University News

Field Trip of Dreams

April 27, 2016

Bucknall Excellence in Teaching Award Goes to Popular Biology Professor
April Yoder (far left) with UNH students and a Dominican baseball player in Manoguayabo, just outside Santo Domingo.

The summer of 2016 marks the farewell tour of David Ortiz, the Red Sox designated hitter known as "Big Papi." Ortiz is one of dozens of players from the Dominican Republic who, despite humble roots, have become stars in Major League Baseball over the past half-century.

Last January, UNH students took the opportunity to see where and how these players got their start.

Over winter break, seven students spent 12 days on a pilgrimage guided by April Yoder, assistant professor of history, whose "Globalization of Sport: Baseball in the Dominican Republic" course introduced them to the culture of the country and its obsession with the sport.

They stayed with Dominican host families, surveyed the defunct sugar mills in Consuelo, visited the birthplaces of legends Sammy Sosa and Manny Acta, toured the New York Mets training academy and played baseball with dozens of Dominican youth who harbor the same dreams that have brought more than 600 of their forefathers to the majors since 1956.

The intensive class also required plenty of reading and reflection on the historical development of baseball through the lens of globalization.

"I worked them pretty hard," Yoder said. "Some days they saw me for 12 hours. I felt a little bad, but not that bad because they did get three credits for it."
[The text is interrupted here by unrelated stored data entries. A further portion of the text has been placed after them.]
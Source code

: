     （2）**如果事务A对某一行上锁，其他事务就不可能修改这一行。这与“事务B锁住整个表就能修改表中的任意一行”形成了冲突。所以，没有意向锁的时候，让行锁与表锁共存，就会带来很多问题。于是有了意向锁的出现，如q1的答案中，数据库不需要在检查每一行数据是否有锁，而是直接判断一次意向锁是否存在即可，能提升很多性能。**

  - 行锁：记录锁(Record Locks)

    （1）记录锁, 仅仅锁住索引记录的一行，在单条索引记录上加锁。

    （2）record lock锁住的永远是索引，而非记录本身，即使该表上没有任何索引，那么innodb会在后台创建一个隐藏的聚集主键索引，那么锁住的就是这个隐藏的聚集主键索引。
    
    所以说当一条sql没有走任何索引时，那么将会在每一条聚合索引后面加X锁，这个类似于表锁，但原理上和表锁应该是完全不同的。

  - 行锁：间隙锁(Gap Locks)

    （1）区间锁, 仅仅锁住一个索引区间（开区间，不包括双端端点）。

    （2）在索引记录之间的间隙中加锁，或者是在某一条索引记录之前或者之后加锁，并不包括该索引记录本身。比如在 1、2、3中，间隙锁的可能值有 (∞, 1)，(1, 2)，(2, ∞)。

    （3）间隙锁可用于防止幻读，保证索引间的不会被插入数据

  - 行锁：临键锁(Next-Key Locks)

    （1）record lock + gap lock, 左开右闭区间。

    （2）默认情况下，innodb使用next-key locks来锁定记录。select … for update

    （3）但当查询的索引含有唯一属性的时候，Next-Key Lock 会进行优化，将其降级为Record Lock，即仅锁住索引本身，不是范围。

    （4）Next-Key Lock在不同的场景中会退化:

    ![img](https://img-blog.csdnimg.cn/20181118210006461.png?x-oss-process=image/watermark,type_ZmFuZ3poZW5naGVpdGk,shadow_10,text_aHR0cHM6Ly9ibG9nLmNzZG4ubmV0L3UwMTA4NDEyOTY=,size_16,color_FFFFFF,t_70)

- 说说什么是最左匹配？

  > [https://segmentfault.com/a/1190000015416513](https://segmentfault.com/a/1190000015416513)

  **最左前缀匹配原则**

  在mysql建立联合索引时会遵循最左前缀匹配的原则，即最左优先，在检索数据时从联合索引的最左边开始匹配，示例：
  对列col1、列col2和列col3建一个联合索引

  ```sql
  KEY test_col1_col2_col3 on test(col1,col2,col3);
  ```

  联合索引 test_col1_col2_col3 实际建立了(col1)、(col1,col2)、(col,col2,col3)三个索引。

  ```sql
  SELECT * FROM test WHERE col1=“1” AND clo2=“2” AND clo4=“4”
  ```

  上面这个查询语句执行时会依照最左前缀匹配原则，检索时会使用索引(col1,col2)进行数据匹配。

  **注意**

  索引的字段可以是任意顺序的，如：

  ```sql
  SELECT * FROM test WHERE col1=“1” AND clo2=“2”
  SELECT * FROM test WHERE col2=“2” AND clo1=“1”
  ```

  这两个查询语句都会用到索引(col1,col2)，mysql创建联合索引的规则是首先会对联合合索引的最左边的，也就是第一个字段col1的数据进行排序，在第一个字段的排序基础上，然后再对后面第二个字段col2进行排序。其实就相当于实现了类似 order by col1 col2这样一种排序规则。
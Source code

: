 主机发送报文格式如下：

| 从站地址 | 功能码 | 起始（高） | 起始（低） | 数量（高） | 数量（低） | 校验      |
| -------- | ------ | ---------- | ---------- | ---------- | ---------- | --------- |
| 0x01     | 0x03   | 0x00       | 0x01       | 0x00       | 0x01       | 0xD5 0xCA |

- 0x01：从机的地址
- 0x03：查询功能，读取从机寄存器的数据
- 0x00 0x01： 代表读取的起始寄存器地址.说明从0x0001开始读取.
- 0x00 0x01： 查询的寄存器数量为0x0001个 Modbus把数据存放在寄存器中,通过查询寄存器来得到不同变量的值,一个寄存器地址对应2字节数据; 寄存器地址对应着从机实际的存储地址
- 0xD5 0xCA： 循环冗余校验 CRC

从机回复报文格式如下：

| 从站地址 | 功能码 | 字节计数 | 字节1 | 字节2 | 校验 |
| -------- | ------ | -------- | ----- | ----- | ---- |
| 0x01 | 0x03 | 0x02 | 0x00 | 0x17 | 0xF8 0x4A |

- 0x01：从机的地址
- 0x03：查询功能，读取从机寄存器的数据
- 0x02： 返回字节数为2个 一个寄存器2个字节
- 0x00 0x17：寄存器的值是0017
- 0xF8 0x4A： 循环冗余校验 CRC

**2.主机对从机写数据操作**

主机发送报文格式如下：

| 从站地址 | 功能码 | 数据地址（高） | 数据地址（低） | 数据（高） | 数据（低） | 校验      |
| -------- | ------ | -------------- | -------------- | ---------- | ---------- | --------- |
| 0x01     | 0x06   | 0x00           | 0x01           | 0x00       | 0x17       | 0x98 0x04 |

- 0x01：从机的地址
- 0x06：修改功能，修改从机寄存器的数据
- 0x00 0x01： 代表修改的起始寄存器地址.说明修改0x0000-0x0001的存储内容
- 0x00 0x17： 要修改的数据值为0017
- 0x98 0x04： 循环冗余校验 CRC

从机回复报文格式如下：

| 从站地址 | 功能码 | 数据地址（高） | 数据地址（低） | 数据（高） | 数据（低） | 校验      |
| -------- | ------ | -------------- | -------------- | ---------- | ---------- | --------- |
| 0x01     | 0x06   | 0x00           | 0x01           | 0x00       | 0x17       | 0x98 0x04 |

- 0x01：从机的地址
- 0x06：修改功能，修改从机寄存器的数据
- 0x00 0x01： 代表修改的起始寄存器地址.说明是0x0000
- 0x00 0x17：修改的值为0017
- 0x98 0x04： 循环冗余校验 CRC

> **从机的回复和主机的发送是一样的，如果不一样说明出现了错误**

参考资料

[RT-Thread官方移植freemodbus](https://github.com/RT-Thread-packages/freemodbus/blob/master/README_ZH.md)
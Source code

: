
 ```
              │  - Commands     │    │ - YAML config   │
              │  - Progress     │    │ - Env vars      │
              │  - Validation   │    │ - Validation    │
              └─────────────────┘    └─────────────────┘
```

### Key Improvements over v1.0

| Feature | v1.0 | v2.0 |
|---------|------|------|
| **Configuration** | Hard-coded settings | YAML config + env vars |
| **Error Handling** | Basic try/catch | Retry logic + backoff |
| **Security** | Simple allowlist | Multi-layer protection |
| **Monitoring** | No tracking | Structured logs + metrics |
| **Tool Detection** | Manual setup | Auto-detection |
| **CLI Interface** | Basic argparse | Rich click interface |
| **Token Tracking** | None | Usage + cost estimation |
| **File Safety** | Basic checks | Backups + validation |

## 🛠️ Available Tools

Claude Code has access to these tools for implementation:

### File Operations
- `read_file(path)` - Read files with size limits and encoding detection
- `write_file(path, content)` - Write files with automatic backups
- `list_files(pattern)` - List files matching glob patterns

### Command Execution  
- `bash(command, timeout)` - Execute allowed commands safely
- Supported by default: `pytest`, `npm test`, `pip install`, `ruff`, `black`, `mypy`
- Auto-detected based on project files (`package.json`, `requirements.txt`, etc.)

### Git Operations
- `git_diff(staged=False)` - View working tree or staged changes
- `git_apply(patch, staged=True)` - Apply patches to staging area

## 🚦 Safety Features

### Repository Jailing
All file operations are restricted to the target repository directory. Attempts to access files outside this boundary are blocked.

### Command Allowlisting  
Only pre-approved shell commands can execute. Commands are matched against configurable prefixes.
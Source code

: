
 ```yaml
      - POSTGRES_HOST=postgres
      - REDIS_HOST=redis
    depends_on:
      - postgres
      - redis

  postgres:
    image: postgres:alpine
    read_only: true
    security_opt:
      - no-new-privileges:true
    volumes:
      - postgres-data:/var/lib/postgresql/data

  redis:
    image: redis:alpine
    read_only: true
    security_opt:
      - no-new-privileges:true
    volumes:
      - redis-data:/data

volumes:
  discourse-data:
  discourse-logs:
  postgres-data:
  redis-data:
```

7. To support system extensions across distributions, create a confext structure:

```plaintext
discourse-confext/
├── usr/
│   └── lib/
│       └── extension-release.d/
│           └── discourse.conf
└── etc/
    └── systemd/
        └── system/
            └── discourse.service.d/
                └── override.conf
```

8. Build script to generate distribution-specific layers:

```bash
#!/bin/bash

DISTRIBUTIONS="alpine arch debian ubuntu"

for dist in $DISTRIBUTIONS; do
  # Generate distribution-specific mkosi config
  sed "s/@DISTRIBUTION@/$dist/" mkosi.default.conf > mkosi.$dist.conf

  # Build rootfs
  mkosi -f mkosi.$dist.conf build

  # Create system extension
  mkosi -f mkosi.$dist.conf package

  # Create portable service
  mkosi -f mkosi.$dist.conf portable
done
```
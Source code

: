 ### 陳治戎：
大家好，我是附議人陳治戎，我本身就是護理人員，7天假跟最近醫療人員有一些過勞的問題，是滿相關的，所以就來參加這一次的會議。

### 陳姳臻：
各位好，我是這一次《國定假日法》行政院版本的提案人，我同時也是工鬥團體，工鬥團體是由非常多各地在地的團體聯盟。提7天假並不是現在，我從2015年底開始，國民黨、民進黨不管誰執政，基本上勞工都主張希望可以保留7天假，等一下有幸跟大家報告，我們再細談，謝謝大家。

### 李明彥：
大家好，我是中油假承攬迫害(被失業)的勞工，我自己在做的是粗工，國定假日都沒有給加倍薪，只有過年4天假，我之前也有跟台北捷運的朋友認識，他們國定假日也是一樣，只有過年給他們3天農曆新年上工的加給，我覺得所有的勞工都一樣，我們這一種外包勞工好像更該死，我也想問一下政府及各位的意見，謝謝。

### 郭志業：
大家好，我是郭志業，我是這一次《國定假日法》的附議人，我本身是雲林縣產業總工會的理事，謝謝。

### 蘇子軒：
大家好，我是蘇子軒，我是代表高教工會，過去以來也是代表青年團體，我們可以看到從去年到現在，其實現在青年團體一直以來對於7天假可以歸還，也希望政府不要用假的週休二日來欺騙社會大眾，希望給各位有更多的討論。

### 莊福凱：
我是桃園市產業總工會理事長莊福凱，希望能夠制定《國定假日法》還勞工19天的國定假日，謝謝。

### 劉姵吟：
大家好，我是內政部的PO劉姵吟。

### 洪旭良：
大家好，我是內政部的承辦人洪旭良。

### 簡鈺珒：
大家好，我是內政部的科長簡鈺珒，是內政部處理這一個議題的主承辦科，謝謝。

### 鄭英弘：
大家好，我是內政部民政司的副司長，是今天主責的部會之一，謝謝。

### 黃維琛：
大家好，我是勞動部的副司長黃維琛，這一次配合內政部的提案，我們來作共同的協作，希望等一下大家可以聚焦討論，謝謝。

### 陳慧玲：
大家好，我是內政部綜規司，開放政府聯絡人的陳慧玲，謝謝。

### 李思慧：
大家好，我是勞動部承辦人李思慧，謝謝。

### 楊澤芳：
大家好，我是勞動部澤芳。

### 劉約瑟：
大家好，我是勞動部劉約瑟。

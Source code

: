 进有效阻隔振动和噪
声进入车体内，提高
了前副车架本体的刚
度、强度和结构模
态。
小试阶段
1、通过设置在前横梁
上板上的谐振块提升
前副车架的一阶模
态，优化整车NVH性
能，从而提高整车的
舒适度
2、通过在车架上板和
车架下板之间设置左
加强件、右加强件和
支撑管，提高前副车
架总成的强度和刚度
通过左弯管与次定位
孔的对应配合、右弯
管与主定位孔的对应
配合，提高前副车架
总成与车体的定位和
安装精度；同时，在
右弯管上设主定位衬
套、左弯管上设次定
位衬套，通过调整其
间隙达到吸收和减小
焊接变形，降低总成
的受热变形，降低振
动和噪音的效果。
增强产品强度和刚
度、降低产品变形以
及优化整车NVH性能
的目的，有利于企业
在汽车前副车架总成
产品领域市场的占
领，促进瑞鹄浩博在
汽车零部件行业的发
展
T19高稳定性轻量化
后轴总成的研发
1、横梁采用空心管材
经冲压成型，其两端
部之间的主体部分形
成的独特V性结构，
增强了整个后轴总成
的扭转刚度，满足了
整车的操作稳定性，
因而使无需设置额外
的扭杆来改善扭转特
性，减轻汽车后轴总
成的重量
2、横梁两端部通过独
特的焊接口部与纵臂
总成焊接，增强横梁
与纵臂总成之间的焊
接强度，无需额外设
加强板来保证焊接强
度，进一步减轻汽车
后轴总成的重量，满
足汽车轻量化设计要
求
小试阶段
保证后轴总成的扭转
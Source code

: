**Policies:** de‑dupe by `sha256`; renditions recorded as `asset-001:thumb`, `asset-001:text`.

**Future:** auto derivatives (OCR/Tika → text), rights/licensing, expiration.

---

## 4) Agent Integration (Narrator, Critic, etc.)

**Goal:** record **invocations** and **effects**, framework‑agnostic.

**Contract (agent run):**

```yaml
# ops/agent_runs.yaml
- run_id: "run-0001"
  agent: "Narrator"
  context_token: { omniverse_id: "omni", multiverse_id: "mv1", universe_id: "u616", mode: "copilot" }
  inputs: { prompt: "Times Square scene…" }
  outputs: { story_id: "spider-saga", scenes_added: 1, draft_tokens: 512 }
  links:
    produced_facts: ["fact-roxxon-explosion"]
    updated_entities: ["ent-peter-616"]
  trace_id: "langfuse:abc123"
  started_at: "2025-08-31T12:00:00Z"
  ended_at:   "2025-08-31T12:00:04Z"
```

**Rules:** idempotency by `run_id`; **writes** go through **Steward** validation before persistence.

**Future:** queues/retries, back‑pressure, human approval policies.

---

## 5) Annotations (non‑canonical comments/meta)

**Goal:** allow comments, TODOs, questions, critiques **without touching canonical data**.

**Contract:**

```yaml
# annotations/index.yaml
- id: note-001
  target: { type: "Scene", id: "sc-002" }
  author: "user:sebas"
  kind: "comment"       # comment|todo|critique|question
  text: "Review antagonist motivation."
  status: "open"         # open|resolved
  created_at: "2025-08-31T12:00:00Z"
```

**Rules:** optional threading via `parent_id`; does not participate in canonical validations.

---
The trip was the third study abroad experience for Bianca Gureralp ’16, a sports management major from Fair Lawn, N.J.

"The first two trips were amazing but didn’t completely relate to my major," she said. "Once I saw the opportunity to study the globalization of baseball, I couldn’t miss it."

Yoder’s interest in Latin America began in third grade, when an immigrant student from Mexico joined her class. After graduating from the University of Indianapolis, Yoder pursued her master’s degree in Latin American Studies at the University of Arizona. While in Tucson, she developed a curiosity about baseball and continued that passion at Georgetown, where she earned a Ph.D. in history in 2014 with a dissertation examining how the growth of the baseball industry in the Dominican Republic intertwined with the development of democracy.

In addition to the study abroad class, Yoder also teaches "Sport in Latin American History," which is organized around themes such as industrialization, political participation, gender and race.

"We examine the same things you’d study in a modern Latin American history course, but we do it through sports," Yoder said, citing the example of soccer hooliganism in Argentina and the causal relationship between sports and violence. "Do sports reflect society’s violence or promote it?" she asked.

Baseball in the Dominican Republic dates back to the 1880s, when Cuban and Puerto Rican exiles introduced the sport. Its popularity grew while the U.S. occupied the country from 1916 to 1924 and in the mid-20th century with the advent of amateur leagues, and before long players such as Felipe Alou, Julian Javier and Juan Marichal were becoming Major League Baseball stars.

Today, about 80 MLB players hail from the Dominican Republic, a disproportionate number from a country with a population of only 10 million. In fact, the country is the number one producer of professional talent outside the U.S. Venezuela, Mexico, Cuba, Panama, Colombia and Nicaragua also regularly send players to the majors. Baseball may be America’s pastime, but apparently it’s Latin America’s pastime as well.

"Bumping into random people in the streets who happen to be professional baseball players can be a little surreal," said Yoder, who hopes to develop a similar study abroad trip to Cuba.

"My biggest takeaway was how passionate Dominicans are about their baseball," said Justin Thornton ’16, a sport management major from Warwick, R.I. "Any avid MLB fan knows that, but I felt as though I was introduced to an entirely different viewpoint of baseball."